Awash in the self-satisfied glory of his apparent control, he had lost himself in his sketching, he was a passable artist with a pencil and it made the time pass. Then he saw it. From the corner of his eye, he picked-up the same shade of red that he had already seen too many times that day. He closed his eyes, dropped his pencil, took off his glasses and gave his eyes a good rub, then repeated the steps in the opposite order. Over confidant in the recuperative power of rubbing one’s eyes – he reopened them. It was still there, bigger and deeper in hue, he thought shakily. He looked down, dismissing a slight murmur from the corner of the room, and his eyes came to rest on the same spot on his leg that had been attacked before. He sat as still as possible, thinking that he could expose the gleaming red blotch on his leg for the mirage it had to be, just by staring it down. Neither blotch nor artist blinked. More sounds from the far corner of the room. Then began a dueling crescendo of his internal panic, and the transient suppressed laughter from the far corner footballers. The crescendo climaxed at the concurrent moment of his realization and the outburst of laughter from the room. The kicker (perhaps trying to make his bones with the real football players) had bounced the blood red beam of his laser pointer off the over-hanging light fixture onto the upper thigh of the unoffending artist. The explosive rage and indignation that might be expected by one such as him, after being assaulted by ones such as those – did not come. The Artist simply dismissed them all to lunch, never taking his eyes from the spot on his leg, which still seemed oddly discolored, at least to him.
It was lunchtime now, although the Artist had never ventured into the “Lord of the Flies” reenactment that was the high school’s cafeteria, he usually brought something to eat in the serenity of his studio. But with the tumult and disorder of that morning, he had simply forgotten – and without possession of a conch shell; he was going without food. The merging of the worldly reality of missing lunch with the loss of blood that had taken place in his reality, he did not have much energy to buoy him through the rest of his day. And so the artist did what he always did when too much of their reality crowded in – he painted.
Safely locked back in his studio, he stared down a fresh blank canvas, for some artists that he taught about, this could be the hardest moment in the life of a painting – for him, it was as easy as opening a door. And so he did, the door in his mind was allowed full swing, and the world that he knew better than the one in which he stood, began to appear. If someone had been able to watch the canvas begin to fill, they would have seen something like a combination of Wyeth and Hopper, not exactly Helga visiting with the Nighthawks, but a slightly desolate urban café – the careful observer might note the thin desperation that nuanced the figures therein. But really nothing more. Not so for the artist – he knew both the place and the people, and more importantly, it and they knew him.

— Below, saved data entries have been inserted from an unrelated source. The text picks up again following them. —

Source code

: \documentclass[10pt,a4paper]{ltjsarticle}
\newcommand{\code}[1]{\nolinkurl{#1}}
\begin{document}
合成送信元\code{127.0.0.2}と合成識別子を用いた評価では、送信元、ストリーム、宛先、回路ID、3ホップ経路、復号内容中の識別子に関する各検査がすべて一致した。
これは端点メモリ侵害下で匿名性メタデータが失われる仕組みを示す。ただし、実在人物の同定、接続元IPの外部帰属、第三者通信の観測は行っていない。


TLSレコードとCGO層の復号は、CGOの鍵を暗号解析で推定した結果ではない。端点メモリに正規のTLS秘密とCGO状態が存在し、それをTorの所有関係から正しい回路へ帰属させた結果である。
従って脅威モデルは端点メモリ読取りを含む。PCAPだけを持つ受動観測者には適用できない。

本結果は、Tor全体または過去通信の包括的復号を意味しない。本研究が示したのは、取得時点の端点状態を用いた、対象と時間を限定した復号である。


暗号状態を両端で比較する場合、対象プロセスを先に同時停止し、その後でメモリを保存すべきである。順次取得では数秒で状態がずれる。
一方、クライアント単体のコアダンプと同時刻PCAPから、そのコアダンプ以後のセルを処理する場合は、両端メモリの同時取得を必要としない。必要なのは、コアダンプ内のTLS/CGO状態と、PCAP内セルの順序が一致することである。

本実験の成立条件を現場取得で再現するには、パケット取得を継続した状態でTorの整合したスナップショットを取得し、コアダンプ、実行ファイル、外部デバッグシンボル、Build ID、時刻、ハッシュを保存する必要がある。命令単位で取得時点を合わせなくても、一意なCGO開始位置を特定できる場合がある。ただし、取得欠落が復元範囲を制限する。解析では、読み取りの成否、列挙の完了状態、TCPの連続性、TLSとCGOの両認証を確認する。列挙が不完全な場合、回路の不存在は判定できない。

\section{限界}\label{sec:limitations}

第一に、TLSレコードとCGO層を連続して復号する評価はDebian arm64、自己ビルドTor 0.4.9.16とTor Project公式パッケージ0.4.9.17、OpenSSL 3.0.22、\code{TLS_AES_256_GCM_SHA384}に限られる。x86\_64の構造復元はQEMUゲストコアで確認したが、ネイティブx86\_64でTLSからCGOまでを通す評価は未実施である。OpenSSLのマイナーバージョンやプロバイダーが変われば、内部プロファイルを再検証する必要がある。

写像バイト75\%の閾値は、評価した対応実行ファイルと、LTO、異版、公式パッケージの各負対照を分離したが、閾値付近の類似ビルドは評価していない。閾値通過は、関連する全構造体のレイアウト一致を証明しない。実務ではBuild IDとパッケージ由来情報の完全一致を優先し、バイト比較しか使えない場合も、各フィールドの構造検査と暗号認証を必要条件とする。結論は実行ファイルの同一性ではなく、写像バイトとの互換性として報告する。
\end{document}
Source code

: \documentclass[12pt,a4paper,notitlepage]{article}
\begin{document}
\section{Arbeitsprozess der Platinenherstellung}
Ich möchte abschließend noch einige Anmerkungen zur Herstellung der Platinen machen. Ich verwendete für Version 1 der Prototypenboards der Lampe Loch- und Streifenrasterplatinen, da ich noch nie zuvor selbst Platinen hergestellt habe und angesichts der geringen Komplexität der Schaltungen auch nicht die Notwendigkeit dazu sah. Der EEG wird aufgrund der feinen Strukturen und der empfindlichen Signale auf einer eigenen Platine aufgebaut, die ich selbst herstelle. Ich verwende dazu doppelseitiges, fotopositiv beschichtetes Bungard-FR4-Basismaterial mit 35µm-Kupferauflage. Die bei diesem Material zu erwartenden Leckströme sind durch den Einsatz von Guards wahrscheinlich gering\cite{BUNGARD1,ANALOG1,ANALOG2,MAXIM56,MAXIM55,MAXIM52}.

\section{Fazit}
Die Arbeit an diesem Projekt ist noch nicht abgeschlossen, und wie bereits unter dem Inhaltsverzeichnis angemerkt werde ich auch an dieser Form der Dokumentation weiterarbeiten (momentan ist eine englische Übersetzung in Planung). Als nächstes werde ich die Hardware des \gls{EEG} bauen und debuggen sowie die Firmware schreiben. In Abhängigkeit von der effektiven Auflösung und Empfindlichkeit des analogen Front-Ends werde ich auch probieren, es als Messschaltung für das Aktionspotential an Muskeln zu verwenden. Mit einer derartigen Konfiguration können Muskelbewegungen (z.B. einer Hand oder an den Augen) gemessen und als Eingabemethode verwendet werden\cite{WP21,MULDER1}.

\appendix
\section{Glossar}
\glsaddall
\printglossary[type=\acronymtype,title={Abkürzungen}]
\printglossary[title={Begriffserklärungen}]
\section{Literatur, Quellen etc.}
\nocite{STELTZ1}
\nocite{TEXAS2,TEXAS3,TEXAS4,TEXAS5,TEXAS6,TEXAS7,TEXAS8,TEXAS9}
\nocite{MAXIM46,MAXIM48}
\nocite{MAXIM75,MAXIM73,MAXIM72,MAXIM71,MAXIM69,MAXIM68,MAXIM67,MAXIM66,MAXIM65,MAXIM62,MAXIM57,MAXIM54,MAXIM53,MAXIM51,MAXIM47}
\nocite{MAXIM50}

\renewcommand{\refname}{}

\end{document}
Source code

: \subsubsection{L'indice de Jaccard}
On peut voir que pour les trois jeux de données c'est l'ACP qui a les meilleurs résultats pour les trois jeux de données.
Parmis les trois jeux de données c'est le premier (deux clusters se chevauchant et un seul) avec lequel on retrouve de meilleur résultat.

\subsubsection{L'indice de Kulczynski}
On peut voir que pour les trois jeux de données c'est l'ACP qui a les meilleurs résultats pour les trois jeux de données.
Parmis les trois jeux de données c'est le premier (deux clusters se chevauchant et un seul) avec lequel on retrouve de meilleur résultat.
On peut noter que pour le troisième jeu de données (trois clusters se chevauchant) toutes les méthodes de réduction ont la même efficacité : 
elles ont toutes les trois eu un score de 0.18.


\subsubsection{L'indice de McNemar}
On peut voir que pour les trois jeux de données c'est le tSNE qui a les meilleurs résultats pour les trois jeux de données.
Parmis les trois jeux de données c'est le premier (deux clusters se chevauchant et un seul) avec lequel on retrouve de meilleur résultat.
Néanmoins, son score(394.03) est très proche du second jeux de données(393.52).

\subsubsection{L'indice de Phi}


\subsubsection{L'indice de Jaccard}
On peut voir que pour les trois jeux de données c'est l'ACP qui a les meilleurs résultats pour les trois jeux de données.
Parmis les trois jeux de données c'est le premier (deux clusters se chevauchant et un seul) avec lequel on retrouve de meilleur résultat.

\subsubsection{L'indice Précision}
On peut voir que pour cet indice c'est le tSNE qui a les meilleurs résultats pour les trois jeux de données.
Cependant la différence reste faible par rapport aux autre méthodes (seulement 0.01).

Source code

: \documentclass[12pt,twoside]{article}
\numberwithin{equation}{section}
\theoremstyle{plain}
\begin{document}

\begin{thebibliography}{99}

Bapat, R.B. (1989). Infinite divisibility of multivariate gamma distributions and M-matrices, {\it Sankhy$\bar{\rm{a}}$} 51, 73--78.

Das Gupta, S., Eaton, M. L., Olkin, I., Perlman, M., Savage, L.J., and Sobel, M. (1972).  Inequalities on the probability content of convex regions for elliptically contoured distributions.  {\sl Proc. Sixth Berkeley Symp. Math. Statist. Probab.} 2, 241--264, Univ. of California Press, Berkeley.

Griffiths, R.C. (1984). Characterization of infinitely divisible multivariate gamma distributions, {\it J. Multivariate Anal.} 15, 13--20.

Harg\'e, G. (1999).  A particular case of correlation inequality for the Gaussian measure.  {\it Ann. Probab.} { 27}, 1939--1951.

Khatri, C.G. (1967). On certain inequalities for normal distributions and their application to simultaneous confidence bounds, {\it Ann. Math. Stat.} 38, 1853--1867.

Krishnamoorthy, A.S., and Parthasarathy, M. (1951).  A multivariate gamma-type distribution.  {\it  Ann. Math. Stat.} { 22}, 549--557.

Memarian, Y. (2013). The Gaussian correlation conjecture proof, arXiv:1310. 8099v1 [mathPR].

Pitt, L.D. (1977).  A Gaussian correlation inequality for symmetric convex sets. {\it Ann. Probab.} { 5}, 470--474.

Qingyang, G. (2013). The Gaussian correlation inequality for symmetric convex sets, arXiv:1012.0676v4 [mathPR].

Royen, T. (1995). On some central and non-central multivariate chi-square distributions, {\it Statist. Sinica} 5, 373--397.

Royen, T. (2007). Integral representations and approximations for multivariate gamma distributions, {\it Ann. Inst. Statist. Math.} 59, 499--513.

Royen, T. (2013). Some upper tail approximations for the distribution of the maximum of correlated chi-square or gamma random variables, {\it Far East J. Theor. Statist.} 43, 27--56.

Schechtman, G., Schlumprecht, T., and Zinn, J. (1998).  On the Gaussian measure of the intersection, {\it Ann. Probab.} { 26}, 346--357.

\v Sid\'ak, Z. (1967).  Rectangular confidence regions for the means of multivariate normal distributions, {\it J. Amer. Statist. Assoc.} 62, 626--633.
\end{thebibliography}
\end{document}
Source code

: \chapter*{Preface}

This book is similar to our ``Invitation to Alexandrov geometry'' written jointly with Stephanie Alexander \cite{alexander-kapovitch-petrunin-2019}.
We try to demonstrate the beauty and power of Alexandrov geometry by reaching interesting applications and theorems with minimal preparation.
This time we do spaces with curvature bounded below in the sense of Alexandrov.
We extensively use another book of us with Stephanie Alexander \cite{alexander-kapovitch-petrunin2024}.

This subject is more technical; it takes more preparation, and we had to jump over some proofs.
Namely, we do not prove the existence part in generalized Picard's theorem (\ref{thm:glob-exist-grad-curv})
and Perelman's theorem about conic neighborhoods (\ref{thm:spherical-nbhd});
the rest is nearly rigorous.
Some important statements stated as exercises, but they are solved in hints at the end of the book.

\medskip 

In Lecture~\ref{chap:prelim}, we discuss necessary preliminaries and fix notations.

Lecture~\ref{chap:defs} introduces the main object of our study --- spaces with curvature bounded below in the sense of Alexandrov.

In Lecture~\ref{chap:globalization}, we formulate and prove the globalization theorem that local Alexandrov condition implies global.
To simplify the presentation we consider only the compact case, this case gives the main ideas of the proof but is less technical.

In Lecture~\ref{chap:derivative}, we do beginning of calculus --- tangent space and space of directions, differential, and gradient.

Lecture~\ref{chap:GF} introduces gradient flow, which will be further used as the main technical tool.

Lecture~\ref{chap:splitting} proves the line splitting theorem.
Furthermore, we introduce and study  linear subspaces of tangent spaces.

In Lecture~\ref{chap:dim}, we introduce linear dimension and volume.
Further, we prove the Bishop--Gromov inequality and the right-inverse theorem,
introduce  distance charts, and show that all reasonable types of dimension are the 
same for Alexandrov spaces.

“What have they done to you now!” came the cry from Jean, who ran the café, and revered the work of the artist. “You look like you’ve been bled. Why do you insist on spending time in that world?” They embraced, as was their custom, and Jean seemed to try and gauge just how much life had been sucked from the artist. He settled into his table and awaited the perfectly created espresso, which would appear without having to ask. For a moment he glanced over the walls and saw the well-admired work of his peers, but in the best spaces – he saw his own works. He allowed himself as much time as possible to be pampered by Jean and admired by the other hand-drawn patrons, until the hideous bell that the school used to signal a shift in classes, he knew it would come, but still it was always a shock. Today it seemed that he was being allowed more time with his world, as he refreshed the Holbien Olive, to give Jean a bit less pallor, Jean brought a fresh coffee, and tempted the artist with some freshly painted cakes. As Jean continued to question him again about how pale he looked, and that, really, he needed to see a doctor – he felt an insistent hand on his shoulder. Since he hadn’t painted a hand, he tried to ignore it, but Julie refused to stop. In a brief moment of vertigo, he watched as Jean dissolved back onto the canvas, and felt himself yanked back – to find himself back in his studio, surrounded by the concerned eyes of his last painting class of the day.
Some part of the artist knew that the paint and jelly stain from this morning, the cell phone, the reflected light from the truck and the laser pointer, were not things that caused actual wounds, and that he had not really been losing blood all through the day – but he felt weak and his leg still hurt.
“You just don’t look right, let me call the nurse,” said Julie as she watched the artist deal with the after effects of reality shifting. “You look pale and… wait, when did you start this painting – this one with the café scene?” The artist happily remembered how easily Julie’s attention could be diverted. “I started that last week,” he lied. “No way, Julie shot back, I was in here this morning looking for my IPod, and this was a blank canvas.” The artist considered a number of lies that he might employ, but demurred when he realized what no teacher wants to ever admit – this student was a little brighter than her teacher. He tried a half-lie, “I worked on it all through my free period and the lunch break, guess I just got on a roll.” Julie looked at him sideways, “but you had to sub for that stupid bunch of football players, everyone heard about the laser pointer – so you had to have done all of this just during lunch, and, no offense, its way better than your other stuff.”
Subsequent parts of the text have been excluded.